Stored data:
-*-

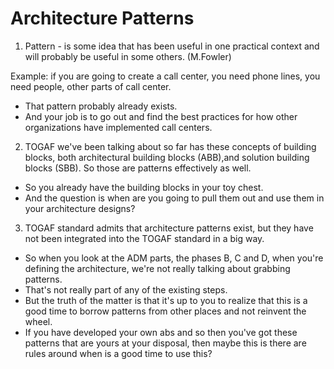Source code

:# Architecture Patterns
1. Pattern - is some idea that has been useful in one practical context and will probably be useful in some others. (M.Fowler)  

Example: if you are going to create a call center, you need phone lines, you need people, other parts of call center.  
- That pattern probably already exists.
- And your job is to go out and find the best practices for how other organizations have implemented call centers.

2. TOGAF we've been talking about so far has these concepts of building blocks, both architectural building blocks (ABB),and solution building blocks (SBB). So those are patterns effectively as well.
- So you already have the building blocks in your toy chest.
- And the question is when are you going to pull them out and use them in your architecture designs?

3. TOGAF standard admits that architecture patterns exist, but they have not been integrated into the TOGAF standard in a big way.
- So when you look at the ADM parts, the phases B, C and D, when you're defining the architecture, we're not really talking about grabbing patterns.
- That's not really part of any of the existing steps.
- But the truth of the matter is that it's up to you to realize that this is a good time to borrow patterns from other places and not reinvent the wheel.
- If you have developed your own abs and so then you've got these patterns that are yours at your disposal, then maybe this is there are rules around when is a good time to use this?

-*-

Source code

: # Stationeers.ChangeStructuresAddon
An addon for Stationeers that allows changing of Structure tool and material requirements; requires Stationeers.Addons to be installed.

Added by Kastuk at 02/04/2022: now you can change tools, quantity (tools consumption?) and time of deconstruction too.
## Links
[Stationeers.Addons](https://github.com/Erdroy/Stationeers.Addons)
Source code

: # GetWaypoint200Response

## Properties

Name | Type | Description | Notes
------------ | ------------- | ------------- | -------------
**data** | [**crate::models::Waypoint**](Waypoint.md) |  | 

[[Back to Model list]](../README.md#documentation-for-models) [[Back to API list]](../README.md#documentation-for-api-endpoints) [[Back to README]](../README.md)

-*-

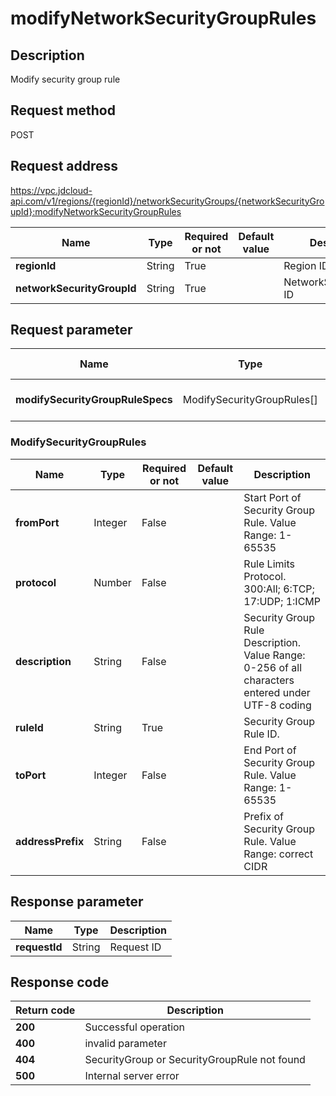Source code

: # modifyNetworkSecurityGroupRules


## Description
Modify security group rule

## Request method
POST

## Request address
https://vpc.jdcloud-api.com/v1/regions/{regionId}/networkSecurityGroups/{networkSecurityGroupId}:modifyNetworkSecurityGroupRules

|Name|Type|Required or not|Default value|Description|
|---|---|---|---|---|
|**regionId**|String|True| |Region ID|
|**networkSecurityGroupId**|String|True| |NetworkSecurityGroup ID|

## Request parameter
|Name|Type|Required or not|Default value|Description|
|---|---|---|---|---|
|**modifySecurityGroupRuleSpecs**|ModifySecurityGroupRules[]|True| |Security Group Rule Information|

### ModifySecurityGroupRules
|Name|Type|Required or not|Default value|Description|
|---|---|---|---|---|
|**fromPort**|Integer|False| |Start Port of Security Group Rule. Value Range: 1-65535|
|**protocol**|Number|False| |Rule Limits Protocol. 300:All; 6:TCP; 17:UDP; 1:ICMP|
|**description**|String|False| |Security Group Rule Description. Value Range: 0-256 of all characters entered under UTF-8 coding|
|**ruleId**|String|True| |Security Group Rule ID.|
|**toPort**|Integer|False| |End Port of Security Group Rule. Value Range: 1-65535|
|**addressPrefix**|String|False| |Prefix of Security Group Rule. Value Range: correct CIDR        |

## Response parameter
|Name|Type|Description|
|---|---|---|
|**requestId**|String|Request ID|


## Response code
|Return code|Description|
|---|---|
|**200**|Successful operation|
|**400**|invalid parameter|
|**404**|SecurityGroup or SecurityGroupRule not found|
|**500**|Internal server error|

-*-

_Instructions to follow_
Return word for word the lines above from the line with "## Request parameter" to the line with "under UTF-8 coding|", including both and leaving out all others.

_Exercise answer_
## Request parameter
|Name|Type|Required or not|Default value|Description|
|---|---|---|---|---|
|**modifySecurityGroupRuleSpecs**|ModifySecurityGroupRules[]|True| |Security Group Rule Information|

### ModifySecurityGroupRules
|Name|Type|Required or not|Default value|Description|
|---|---|---|---|---|
|**fromPort**|Integer|False| |Start Port of Security Group Rule. Value Range: 1-65535|
|**protocol**|Number|False| |Rule Limits Protocol. 300:All; 6:TCP; 17:UDP; 1:ICMP|
|**description**|String|False| |Security Group Rule Description. Value Range: 0-256 of all characters entered under UTF-8 coding|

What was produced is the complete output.